Pasteurellosis in Fish

Pasteurellosis in Fish

Bacteria from the family Pasteurellaceae can cause disease in farmed fish. Atlantic salmon and lumpfish are susceptible and may develop disease, sometimes with significant losses.

Augeskade hos laks med pasteurellose.
Eye damage in salmon with pasteurellosis. Photo: Hanne Nilsen, Norwegian Veterinary Institute.

Pathogen and Transmission

Phocoenobacter atlanticus (a bacteria with formerly working name Pasteurella atlantica) belongs to the genus Phocoenobacter which consists of short, gram-negative rod-shaped bacteria. So far, disease has been observed in farmed Atlantic salmon and lumpfish. The routes of transmission and environmental survival are unknown, but outbreaks at nearby sites suggest horizontal transmission. The Phocoenobacterspecies that cause disease in fish are currently not considered a threat to human health.

Occurrence

Pasteurellosis in salmon was first detected in Northern Norway in 1989, and since then has occurred intermittently in both northern and southern regions of the country. Since 2018, there has been a steadily increasing occurrence along the Norwegian coast, from Rogaland in the south to Møre og Romsdal in the north.
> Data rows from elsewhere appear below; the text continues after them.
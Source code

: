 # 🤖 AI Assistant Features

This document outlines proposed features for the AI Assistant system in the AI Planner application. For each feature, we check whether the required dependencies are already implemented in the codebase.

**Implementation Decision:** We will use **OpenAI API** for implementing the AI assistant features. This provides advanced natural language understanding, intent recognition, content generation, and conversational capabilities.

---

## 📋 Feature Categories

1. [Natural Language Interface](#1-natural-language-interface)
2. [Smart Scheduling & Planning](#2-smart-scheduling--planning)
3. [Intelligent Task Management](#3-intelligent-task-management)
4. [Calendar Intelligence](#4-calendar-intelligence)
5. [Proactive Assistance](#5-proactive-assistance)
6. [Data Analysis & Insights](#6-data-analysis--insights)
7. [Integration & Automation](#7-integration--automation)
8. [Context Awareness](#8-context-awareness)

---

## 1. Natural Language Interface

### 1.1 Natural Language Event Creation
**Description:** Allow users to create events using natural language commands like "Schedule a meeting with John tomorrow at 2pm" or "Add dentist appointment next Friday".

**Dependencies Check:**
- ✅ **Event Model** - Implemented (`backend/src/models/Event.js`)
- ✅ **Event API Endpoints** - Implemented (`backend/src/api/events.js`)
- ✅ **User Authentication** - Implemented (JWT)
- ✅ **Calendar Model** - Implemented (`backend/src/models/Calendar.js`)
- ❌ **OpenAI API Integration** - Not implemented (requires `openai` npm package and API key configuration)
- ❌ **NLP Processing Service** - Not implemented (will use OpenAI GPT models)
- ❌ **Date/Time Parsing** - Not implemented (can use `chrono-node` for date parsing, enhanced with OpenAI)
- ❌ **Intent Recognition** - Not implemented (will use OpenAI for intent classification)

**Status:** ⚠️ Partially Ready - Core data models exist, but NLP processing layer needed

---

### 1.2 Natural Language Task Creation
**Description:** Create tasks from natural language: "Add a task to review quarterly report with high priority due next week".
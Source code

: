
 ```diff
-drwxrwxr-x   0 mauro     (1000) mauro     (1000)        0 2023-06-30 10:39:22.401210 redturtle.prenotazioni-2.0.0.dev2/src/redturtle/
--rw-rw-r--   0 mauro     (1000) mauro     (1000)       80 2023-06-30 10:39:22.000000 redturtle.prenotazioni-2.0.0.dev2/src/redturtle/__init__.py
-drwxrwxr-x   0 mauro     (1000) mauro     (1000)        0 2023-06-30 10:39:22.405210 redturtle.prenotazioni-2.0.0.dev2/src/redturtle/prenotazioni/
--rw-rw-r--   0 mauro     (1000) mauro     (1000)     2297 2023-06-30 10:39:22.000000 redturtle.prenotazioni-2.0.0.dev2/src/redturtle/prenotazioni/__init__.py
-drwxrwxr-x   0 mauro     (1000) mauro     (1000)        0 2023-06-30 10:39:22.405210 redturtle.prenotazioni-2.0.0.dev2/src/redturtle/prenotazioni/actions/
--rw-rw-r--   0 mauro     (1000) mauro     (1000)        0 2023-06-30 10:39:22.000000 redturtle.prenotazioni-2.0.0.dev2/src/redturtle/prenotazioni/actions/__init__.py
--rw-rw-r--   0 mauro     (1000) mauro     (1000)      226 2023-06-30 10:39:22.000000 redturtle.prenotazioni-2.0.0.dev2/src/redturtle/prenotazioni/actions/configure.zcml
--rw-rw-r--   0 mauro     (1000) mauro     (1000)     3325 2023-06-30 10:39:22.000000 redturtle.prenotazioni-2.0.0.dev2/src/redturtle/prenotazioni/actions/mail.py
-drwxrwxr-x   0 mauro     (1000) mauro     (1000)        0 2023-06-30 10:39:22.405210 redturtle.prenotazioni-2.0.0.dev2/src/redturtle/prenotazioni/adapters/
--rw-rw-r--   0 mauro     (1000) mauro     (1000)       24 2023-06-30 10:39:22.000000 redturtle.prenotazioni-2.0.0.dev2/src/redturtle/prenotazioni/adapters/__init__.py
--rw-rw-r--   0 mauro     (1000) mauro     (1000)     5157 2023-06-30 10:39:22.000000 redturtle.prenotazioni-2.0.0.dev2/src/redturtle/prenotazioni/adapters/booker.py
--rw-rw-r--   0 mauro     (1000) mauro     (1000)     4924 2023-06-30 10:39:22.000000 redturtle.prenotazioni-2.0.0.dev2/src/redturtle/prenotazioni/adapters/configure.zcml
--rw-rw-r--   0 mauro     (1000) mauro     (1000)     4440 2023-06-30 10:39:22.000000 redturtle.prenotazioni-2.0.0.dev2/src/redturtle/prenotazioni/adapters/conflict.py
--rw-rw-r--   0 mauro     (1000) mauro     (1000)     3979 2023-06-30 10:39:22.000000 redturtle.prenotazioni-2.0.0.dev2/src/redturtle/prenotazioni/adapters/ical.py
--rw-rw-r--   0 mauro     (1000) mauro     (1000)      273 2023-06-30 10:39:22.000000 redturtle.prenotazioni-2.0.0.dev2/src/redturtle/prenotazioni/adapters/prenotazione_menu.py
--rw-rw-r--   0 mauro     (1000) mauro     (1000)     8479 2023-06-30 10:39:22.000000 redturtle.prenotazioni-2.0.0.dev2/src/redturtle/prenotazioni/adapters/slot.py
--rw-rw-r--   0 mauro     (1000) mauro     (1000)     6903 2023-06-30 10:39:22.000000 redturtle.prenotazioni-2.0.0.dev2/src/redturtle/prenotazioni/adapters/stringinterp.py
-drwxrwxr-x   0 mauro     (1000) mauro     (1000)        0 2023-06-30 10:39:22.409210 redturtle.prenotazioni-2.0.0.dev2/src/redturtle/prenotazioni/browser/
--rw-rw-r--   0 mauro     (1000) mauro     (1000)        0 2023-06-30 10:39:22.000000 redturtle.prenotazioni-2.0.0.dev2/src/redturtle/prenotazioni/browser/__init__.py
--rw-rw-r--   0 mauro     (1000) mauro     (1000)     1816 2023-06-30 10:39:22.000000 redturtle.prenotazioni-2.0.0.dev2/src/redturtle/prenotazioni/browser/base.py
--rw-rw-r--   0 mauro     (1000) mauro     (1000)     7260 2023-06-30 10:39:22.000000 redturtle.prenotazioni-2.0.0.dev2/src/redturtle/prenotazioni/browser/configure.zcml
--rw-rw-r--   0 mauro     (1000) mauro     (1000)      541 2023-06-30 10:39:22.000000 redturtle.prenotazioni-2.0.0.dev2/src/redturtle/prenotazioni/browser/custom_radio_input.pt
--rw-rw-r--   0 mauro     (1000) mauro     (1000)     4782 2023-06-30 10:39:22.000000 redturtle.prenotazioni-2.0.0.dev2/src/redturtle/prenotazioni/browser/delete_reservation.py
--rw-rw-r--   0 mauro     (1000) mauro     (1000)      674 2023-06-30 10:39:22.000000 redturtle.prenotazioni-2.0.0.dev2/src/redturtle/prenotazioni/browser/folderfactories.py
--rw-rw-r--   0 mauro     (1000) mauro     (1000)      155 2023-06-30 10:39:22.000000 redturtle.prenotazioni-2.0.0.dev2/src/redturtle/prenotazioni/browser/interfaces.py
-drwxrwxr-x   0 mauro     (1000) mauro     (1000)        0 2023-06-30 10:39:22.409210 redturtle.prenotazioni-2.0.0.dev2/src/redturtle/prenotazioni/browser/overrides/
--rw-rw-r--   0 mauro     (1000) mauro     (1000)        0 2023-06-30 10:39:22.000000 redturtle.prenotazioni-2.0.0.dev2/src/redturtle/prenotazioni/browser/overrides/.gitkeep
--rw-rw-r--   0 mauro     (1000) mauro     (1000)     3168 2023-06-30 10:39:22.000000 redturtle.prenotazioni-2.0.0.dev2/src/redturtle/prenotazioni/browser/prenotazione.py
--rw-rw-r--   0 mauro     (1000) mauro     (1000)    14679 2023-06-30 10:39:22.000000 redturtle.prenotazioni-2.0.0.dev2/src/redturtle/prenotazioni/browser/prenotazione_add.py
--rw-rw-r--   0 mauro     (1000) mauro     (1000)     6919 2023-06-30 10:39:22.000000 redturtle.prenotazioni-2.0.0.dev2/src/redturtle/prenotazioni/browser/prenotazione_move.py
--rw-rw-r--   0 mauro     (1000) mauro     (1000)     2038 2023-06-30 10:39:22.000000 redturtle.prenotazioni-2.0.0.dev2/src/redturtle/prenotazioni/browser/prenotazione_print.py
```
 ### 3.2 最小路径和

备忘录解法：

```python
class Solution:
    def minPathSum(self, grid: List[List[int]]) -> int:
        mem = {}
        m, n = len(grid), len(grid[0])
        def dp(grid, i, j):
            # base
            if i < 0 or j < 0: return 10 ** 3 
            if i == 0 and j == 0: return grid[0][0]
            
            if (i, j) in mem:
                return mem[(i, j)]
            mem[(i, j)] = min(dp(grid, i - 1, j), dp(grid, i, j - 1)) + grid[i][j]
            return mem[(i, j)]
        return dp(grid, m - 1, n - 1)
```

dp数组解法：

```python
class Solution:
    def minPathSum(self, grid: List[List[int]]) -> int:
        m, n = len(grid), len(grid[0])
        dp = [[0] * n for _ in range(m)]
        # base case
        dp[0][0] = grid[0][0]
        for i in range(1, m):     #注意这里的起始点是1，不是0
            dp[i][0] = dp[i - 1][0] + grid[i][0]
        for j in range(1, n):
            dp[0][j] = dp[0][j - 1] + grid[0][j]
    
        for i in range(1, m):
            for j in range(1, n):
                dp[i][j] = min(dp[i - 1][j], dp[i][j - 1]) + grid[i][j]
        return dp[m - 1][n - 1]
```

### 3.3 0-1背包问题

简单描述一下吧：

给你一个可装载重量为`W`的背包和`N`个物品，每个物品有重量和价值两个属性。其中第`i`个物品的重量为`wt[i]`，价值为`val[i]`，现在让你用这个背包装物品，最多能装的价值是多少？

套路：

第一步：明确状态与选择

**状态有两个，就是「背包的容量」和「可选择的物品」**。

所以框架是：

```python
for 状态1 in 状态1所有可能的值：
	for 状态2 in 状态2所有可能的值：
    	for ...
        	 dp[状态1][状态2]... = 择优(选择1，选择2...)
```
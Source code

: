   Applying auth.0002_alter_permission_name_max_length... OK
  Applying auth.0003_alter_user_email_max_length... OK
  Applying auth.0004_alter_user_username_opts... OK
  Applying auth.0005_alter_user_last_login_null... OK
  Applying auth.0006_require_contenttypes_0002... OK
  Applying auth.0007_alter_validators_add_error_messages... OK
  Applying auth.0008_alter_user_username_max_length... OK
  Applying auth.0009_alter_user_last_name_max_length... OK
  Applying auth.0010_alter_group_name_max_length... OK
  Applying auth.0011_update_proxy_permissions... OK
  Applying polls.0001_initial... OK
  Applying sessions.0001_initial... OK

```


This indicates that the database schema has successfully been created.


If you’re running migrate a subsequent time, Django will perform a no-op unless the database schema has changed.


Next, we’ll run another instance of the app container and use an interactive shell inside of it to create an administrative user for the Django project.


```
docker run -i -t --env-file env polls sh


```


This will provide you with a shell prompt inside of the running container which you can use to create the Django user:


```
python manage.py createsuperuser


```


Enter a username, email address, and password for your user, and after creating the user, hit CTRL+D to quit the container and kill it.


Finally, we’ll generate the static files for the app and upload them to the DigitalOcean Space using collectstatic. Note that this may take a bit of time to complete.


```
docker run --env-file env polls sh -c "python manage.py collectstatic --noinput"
Outside of Norway, the disease has been reported in Scotland since the 1990s, with occasional outbreaks. In 2017, an outbreak with high mortality occurred on the Isle of Lewis, and multiple outbreaks were reported in Scotland in 2019.

Pasteurellosis is also a serious disease in farmed lumpfish in Norway, the Faroe Islands, and the United Kingdom.

The term pasteurellosis is also used for bacterial infections caused by Photobacterium damselae subsp. piscicida (formerly Pasteurella piscicida) in warm-water species such as sea bass.

Clinical Signs

A characteristic clinical sign in salmon with advanced infection is severe inflammation of the eye and eye socket, which gave the disease its Norwegian Sami name Varraccalbmi (“blood eye”) (Valheim et al. 2000). In more recent outbreaks, bloody abscesses in skeletal and cardiac muscle, along with internal organ haemorrhaging, have been typical. Inflammation of the pericardium, abdominal wall, pseudobranchs, and base of the pectoral fins are common findings. Histopathological changes reflect the gross pathology, showing abundant inflammatory cells, tissue necrosis, and short rod-shaped bacteria in affected organs.

In lumpfish, white areas around the eyes and haemorrhages in the skin are typical. Tissue sections often reveal bacterial aggregates in internal organs.

Diagnosis

At the Norwegian Veterinary Institute, diagnosis is based on case history, pathological, and microbiological investigations. The diagnosis is confirmed by culturing and identifying the bacterium, which grows with small grey colonies after 2-4 days on blood agar with 2% NaCl. Slightly alpha-haemolysis is seen after several days. Identity confirmation is based on phenotypic characteristics, identification using mass spectrometry (MALDI-TOF MS) and/or DNA sequencing.

Control Measures

Pasteurellosis is not notifiable at the time being.

No commercial vaccines are available, but autogenous vaccines are commonly used in affected areas on the west coast of Norway. The protective effect of these vaccines has not been documented.. There are still gaps in knowledge regarding transmission routes and reservoirs. General hygienic precautions, such as disinfection of equipment and personnel, may serve as prudent preventive measures. The disease often appears late in the production cycle, and harvest may be considered.

To clarify the relationship between various Pasteurella species/variants detected in Norwegian aquaculture, over 80 Pasteurella isolates from Norway and Scotland were whole genome sequenced by the Norwegian Veterinary Institute in 2020. This included Norwegian and Scottish salmon and lumpfish isolates from the 1990s through 2020. The study identified one group of closely related isolates (distinct from P. skyensis) as the main cause of pasteurellosis in Norwegian salmon. The working name “Pasteurella atlantica genomovar salmonicida” has been used for this group, but in 2025 the name  Phocoenobacter atlanticus subsp atlanticus was recognized for this group (Nilsen et al. 2025).

Additionally, with two exceptions (where lumpfish were cohabitating with infected salmon), a different variant, regardless of geographic origin, was consistently associated with disease in lumpfish. The working name “Pasteurella atlantica genomovar cyclopteri has been used for this group, but in 2025 the name Phocoenobacter atlanticus subsp. cyclopteri was recognized for this group (Nilsen et al. 2025).